RECORDS SHOWN Block Start

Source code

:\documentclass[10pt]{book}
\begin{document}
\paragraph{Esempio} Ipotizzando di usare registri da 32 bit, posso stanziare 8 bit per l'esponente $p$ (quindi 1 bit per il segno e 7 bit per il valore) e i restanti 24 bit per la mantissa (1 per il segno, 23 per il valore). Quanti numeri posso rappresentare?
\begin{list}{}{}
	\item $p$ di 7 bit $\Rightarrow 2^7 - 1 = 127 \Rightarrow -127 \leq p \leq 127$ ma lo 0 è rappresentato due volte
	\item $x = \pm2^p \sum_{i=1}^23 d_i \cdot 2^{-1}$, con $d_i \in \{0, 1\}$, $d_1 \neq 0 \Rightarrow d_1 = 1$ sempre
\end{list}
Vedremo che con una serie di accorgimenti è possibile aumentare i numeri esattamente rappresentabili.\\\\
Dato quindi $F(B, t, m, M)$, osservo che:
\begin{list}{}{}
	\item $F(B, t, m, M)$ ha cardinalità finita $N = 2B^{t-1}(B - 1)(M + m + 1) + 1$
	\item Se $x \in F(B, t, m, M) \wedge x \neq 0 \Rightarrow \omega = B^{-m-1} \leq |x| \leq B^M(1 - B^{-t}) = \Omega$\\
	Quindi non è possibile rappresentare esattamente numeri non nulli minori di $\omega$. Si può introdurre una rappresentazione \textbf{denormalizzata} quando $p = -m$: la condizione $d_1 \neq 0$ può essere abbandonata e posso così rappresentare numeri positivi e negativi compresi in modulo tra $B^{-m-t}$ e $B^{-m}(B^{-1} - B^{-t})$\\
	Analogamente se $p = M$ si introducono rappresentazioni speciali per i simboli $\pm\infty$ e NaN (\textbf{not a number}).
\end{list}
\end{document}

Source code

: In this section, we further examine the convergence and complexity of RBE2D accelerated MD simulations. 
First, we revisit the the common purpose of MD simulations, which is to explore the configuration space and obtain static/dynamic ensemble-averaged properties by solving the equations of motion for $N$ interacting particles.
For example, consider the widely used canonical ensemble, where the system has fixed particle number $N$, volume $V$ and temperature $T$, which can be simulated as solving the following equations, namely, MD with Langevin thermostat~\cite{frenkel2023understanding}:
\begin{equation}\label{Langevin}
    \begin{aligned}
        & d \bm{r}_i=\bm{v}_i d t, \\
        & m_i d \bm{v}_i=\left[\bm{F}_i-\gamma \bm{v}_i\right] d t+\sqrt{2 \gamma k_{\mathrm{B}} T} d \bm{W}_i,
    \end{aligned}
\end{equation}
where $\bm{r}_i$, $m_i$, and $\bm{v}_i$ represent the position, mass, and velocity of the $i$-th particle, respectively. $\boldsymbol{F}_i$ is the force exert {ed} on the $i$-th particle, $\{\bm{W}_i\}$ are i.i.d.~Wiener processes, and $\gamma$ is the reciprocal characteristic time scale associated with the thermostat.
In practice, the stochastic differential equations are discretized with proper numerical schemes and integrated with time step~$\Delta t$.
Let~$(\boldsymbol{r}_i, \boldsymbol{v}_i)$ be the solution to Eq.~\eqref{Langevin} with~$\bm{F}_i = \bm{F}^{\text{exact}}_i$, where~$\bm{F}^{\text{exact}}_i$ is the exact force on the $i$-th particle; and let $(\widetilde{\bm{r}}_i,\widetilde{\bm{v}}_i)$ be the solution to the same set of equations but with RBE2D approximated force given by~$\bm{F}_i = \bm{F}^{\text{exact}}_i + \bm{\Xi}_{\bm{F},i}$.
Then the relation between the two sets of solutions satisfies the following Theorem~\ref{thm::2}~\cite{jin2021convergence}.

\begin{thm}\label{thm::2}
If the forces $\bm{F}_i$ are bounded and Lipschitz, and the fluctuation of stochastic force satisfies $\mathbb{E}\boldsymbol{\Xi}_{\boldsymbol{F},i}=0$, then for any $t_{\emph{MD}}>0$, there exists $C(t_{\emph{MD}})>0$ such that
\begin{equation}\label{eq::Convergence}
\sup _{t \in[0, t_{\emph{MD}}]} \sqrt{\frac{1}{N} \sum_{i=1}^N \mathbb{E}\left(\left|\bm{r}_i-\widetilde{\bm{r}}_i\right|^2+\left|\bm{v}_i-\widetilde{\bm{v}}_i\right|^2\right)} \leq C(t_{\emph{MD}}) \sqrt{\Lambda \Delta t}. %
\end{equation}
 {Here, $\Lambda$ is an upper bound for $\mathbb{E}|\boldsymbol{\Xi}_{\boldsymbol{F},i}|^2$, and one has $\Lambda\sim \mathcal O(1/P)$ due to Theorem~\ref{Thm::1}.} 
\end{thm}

RECORDS SHOWN Block End

**ABOUT THIS TASK**.
All lines from the one containing "is an upper" down to the final line above are to be restated word for word; leave out the rest.

**SOLUTION TO THIS PROBLEM**.
 {Here, $\Lambda$ is an upper bound for $\mathbb{E}|\boldsymbol{\Xi}_{\boldsymbol{F},i}|^2$, and one has $\Lambda\sim \mathcal O(1/P)$ due to Theorem~\ref{Thm::1}.} 
\end{thm}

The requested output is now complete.